Lettre à Marie,
Nous avons passé, hier, une après-midi magnifique. Je sais que tu viendras un jour lire ce que je ne dis pas.
Tu étais ravissante comme toujours, avec cet air garçon manqué qui te caractérise. Je t’ai regardée rire, plaisanter et danser sur les tables que nous occupions. Si j’avais eu le quart de ta spontanéité, je t’aurais rejointe. Dans trois mois nous allons travailler ensemble. Pas à temps plein, je n’ai pas ta chance, mais nous nous verrons encore plus souvent et je n’arrive plus à faire semblant. Marie, j’ai si peur de ce que je voudrais t’écrire.

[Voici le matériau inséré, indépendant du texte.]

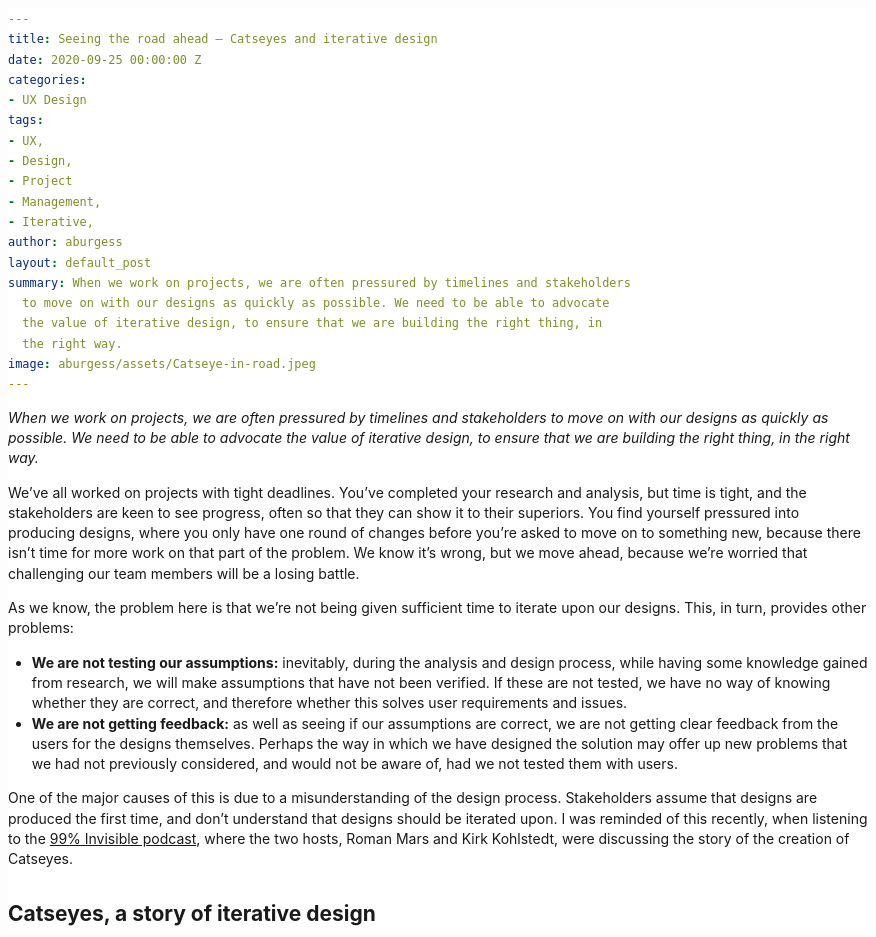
```yaml
---
title: Seeing the road ahead — Catseyes and iterative design
date: 2020-09-25 00:00:00 Z
categories:
- UX Design
tags:
- UX,
- Design,
- Project
- Management,
- Iterative,
author: aburgess
layout: default_post
summary: When we work on projects, we are often pressured by timelines and stakeholders
  to move on with our designs as quickly as possible. We need to be able to advocate
  the value of iterative design, to ensure that we are building the right thing, in
  the right way.
image: aburgess/assets/Catseye-in-road.jpeg
---
```


_When we work on projects, we are often pressured by timelines and stakeholders to move on with our designs as quickly as possible. We need to be able to advocate the value of iterative design, to ensure that we are building the right thing, in the right way._

We’ve all worked on projects with tight deadlines. You’ve completed your research and analysis, but time is tight, and the stakeholders are keen to see progress, often so that they can show it to their superiors. You find yourself pressured into producing designs, where you only have one round of changes before you’re asked to move on to something new, because there isn’t time for more work on that part of the problem. We know it’s wrong, but we move ahead, because we’re worried that challenging our team members will be a losing battle.

As we know, the problem here is that we’re not being given sufficient time to iterate upon our designs. This, in turn, provides other problems:
- **We are not testing our assumptions:** inevitably, during the analysis and design process, while having some knowledge gained from research, we will make assumptions that have not been verified. If these are not tested, we have no way of knowing whether they are correct, and therefore whether this solves user requirements and issues.
- **We are not getting feedback:** as well as seeing if our assumptions are correct, we are not getting clear feedback from the users for the designs themselves. Perhaps the way in which we have designed the solution may offer up new problems that we had not previously considered, and would not be aware of, had we not tested them with users.

One of the major causes of this is due to a misunderstanding of the design process. Stakeholders assume that designs are produced the first time, and don’t understand that designs should be iterated upon. I was reminded of this recently, when listening to the [99% Invisible podcast](https://99percentinvisible.org/article/decoding-cats-eyes-global-color-guide-reflective-road-markers/), where the two hosts, Roman Mars and Kirk Kohlstedt, were discussing the story of the creation of Catseyes.

## Catseyes, a story of iterative design
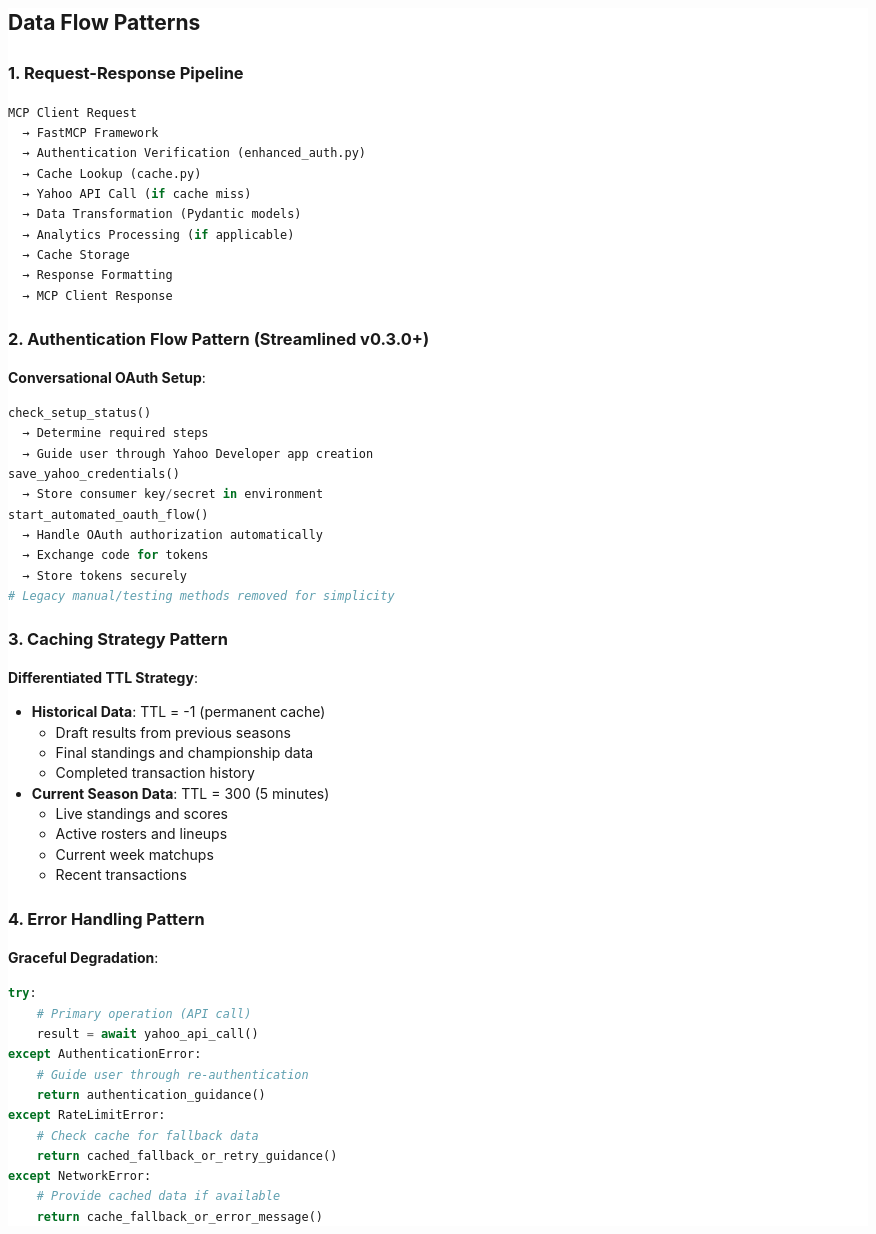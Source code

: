## Data Flow Patterns

### 1. Request-Response Pipeline
```python
MCP Client Request
  → FastMCP Framework
  → Authentication Verification (enhanced_auth.py)
  → Cache Lookup (cache.py)
  → Yahoo API Call (if cache miss)
  → Data Transformation (Pydantic models)
  → Analytics Processing (if applicable)
  → Cache Storage
  → Response Formatting
  → MCP Client Response
```

### 2. Authentication Flow Pattern (Streamlined v0.3.0+)
**Conversational OAuth Setup**:
```python
check_setup_status()
  → Determine required steps
  → Guide user through Yahoo Developer app creation
save_yahoo_credentials()
  → Store consumer key/secret in environment
start_automated_oauth_flow()
  → Handle OAuth authorization automatically
  → Exchange code for tokens
  → Store tokens securely
# Legacy manual/testing methods removed for simplicity
```

### 3. Caching Strategy Pattern
**Differentiated TTL Strategy**:
- **Historical Data**: TTL = -1 (permanent cache)
  - Draft results from previous seasons
  - Final standings and championship data
  - Completed transaction history
- **Current Season Data**: TTL = 300 (5 minutes)
  - Live standings and scores
  - Active rosters and lineups
  - Current week matchups
  - Recent transactions

### 4. Error Handling Pattern
**Graceful Degradation**:
```python
try:
    # Primary operation (API call)
    result = await yahoo_api_call()
except AuthenticationError:
    # Guide user through re-authentication
    return authentication_guidance()
except RateLimitError:
    # Check cache for fallback data
    return cached_fallback_or_retry_guidance()
except NetworkError:
    # Provide cached data if available
    return cache_fallback_or_error_message()
```
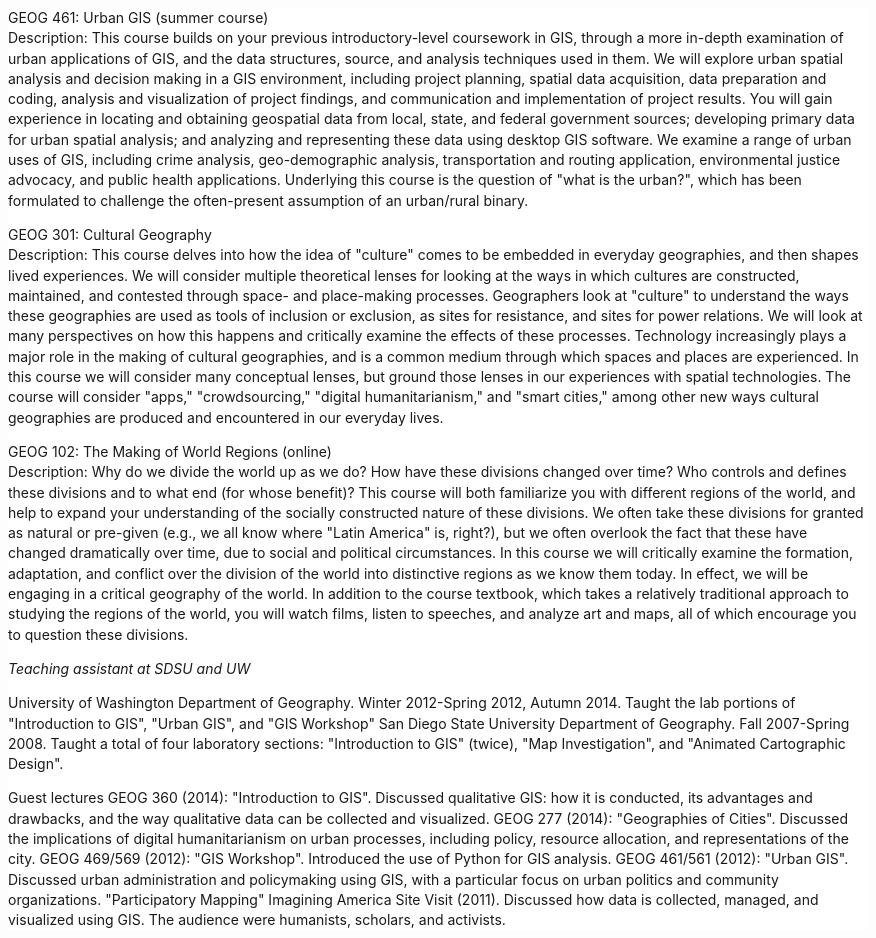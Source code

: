 GEOG 461: Urban GIS (summer course)<br>Description:  This course builds on your previous introductory-level coursework in GIS, through a more in-depth examination of urban applications of GIS, and the data structures, source, and analysis techniques used in them. We will explore urban spatial analysis and decision making in a GIS environment, including project planning, spatial data acquisition, data preparation and coding, analysis and visualization of project findings, and communication and implementation of project results. You will gain experience in locating and obtaining geospatial data from local, state, and federal government sources; developing primary data for urban spatial analysis; and analyzing and representing these data using desktop GIS software.  We examine a range of urban uses of GIS, including crime analysis, geo-demographic analysis, transportation and routing application, environmental justice advocacy, and public health applications. Underlying this course is the question of "what is the urban?", which has been formulated to challenge the often-present assumption of an urban/rural binary. 

GEOG 301: Cultural Geography<br>Description: This course delves into how the idea of "culture" comes to be embedded in everyday geographies, and then shapes lived experiences. We will consider multiple theoretical lenses for looking at the ways in which cultures are constructed, maintained, and contested through space- and place-making processes. Geographers look at "culture" to understand the ways these geographies are used as tools of inclusion or exclusion, as sites for resistance, and sites for power relations. We will look at many perspectives on how this happens and critically examine the effects of these processes. Technology increasingly plays a major role in the making of cultural geographies, and is a common medium through which spaces and places are experienced. In this course we will consider many conceptual lenses, but ground those lenses in our experiences with spatial technologies. The course will consider "apps," "crowdsourcing," "digital humanitarianism," and "smart cities," among other new ways cultural geographies are produced and encountered in our everyday lives. 

GEOG 102: The Making of World Regions (online)<br>Description: Why do we divide the world up as we do? How have these divisions changed over time? Who controls and defines these divisions and to what end \(for whose benefit\)? This course will both familiarize you with different regions of the world, and help to expand your understanding of the socially constructed nature of these divisions. We often take these divisions for granted as natural or pre-given (e.g., we all know where "Latin America" is, right?), but we often overlook the fact that these have changed dramatically over time, due to social and political circumstances. In this course we will critically examine the formation, adaptation, and conflict over the division of the world into distinctive regions as we know them today. In effect, we will be engaging in a critical geography of the world. In addition to the course textbook, which takes a relatively traditional approach to studying the regions of the world, you will watch films, listen to speeches, and analyze art and maps, all of which encourage you to question these divisions. 

*Teaching assistant at SDSU and UW*

University of Washington Department of Geography. Winter 2012-Spring 2012, Autumn 2014. Taught the lab portions of "Introduction to GIS", "Urban GIS", and "GIS Workshop" San Diego State University Department of Geography. Fall 2007-Spring 2008. Taught a total of four laboratory sections: "Introduction to GIS" (twice), "Map Investigation", and "Animated Cartographic Design".  

Guest lectures GEOG 360 (2014): "Introduction to GIS". Discussed qualitative GIS: how it is conducted, its advantages and drawbacks, and the way qualitative data can be collected and visualized. GEOG 277 (2014): "Geographies of Cities". Discussed the implications of digital humanitarianism on urban processes, including policy, resource allocation, and representations of the city. GEOG 469/569 (2012): "GIS Workshop". Introduced the use of Python for GIS analysis. GEOG 461/561 (2012): "Urban GIS". Discussed urban administration and policymaking using GIS, with a particular focus on urban politics and community organizations. "Participatory Mapping" Imagining America Site Visit (2011). Discussed how data is collected, managed, and visualized using GIS. The audience were humanists, scholars, and activists.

Comment n’as-tu jamais compris que l’amitié qui nous lie va bien au-delà ?
Parce que tu es authentique ? Parce que tu trouves tout naturel ? Parce que tu ne veux pas voir ?
T’es-tu jamais demandée pourquoi je n’ai jamais eu de petit copain ? Ne t’es-tu jamais posée la question du pourquoi tu ne me vois jamais sortir ? Je sais que, peut-être, tout ceci va te choquer. Je n’ai plus aucune éloquence devant ce que je tente d’avouer. Je sais que face à toi, je ne pourrais pas. Alors, voilà, sans le dire vraiment, j’essaie de te le faire comprendre. Certes, tu ne mettras pas longtemps à déchiffrer ce que t out imbécile est capable de soupçonner depuis la première phrase.
Aveu
Ces cheveux toujours en bataille
Ce sourire qui foudroie, ces yeux de biche,
Qui me poursuivent où que j’aille ;
Ce tout qui a fait que de toi je m’entiche.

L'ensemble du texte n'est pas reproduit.